Vendors who previously conducted their business in Ubungo area in Dar es Salaam, in collaboration with their legislator, John Mnyika, have issued a three-day ultimatum to the Tanzania Electric Supply Company (Tanesco) to provide them with a temporary market while waiting for a permanent one.
Police stormed the area on Tuesday, destroying the vendors’ property and wares as they kicked them out of the area which city authorities describe as unsafe for anyone to stay for a long time because of the presence of overhead high voltage wires.
Addressing hundreds of vendors yesterday at the Ubungo ward office along Morogoro Highway in the city, Mnyika said the Ministry of Energy and Minerals, through Tanesco, had to bear the responsibility of looking for an alternative market for the vendors since it had engineered and supervised the eviction.

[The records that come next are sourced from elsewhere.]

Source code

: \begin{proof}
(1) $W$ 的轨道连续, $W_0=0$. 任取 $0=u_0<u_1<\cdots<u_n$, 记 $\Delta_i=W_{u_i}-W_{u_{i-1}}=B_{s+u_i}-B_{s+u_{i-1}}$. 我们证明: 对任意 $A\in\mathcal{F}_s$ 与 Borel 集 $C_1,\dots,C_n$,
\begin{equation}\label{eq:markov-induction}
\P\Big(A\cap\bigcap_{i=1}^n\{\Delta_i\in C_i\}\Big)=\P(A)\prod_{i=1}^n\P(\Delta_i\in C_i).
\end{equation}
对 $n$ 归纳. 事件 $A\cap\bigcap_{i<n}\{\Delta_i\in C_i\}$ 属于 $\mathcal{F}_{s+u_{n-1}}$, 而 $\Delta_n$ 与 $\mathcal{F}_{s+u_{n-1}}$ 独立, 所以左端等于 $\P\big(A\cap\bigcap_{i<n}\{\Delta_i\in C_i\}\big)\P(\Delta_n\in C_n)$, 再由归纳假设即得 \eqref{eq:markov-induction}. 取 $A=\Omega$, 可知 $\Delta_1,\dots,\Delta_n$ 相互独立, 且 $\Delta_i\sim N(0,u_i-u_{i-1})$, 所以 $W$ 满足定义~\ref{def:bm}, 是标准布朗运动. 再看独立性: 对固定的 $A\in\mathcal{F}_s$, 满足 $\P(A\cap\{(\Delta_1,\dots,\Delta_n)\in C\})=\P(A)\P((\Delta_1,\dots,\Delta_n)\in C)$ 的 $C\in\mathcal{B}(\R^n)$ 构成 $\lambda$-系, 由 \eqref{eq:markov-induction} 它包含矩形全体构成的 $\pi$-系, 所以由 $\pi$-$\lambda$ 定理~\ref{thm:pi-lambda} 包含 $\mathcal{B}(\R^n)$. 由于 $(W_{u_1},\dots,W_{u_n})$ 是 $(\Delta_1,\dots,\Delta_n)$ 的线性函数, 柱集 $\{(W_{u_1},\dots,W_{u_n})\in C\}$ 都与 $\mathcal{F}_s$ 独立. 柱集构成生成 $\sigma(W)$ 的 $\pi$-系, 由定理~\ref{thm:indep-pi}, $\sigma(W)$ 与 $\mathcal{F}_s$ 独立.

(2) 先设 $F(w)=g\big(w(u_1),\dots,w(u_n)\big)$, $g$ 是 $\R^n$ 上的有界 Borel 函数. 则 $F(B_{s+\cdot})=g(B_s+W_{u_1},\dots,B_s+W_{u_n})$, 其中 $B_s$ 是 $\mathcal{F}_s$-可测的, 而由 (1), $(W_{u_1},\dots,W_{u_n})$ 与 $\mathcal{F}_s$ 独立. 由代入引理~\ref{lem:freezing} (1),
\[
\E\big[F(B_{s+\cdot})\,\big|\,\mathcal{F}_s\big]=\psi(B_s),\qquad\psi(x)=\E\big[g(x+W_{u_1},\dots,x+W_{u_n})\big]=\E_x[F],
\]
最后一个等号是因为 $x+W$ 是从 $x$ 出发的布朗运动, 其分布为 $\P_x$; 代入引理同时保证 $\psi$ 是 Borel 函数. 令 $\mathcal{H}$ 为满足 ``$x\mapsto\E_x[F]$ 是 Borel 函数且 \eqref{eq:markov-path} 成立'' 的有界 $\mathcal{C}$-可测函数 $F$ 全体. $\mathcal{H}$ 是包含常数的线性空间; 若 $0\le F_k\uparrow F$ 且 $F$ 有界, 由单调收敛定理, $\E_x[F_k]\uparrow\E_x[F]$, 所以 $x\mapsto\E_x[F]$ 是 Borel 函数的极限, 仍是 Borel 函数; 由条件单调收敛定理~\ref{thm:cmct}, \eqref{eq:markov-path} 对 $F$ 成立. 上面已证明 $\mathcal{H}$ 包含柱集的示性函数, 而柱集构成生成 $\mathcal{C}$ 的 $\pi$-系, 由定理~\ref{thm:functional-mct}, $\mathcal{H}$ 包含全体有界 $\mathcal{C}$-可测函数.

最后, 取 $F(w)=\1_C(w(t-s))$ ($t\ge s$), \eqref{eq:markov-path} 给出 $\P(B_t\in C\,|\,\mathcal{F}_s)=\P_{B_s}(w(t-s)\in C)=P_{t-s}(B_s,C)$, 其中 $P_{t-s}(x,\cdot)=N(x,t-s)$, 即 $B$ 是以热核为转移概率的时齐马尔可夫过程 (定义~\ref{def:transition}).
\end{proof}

“It is true that the area is unsafe, but we want the traders provided with alternative markets while waiting for the construction of a permanent one,” said Mnyika.
The lawmaker said Tanesco had to issue a statement on the matter within three days, otherwise he would join the vendors in a match to Tanesco offices.
He said the city authorities should ensure that the temporary market was constructed within the Ubungo area, adding that it wasn’t fair for the vendors from Ubungo to be moved to Mburahati, Shekilango, Makumbusho and Mabibo markets.
Mnyika said the main cause of the problem was poor city planning and supervision because the city fathers would have prevented the traders from the area long before things come to a head.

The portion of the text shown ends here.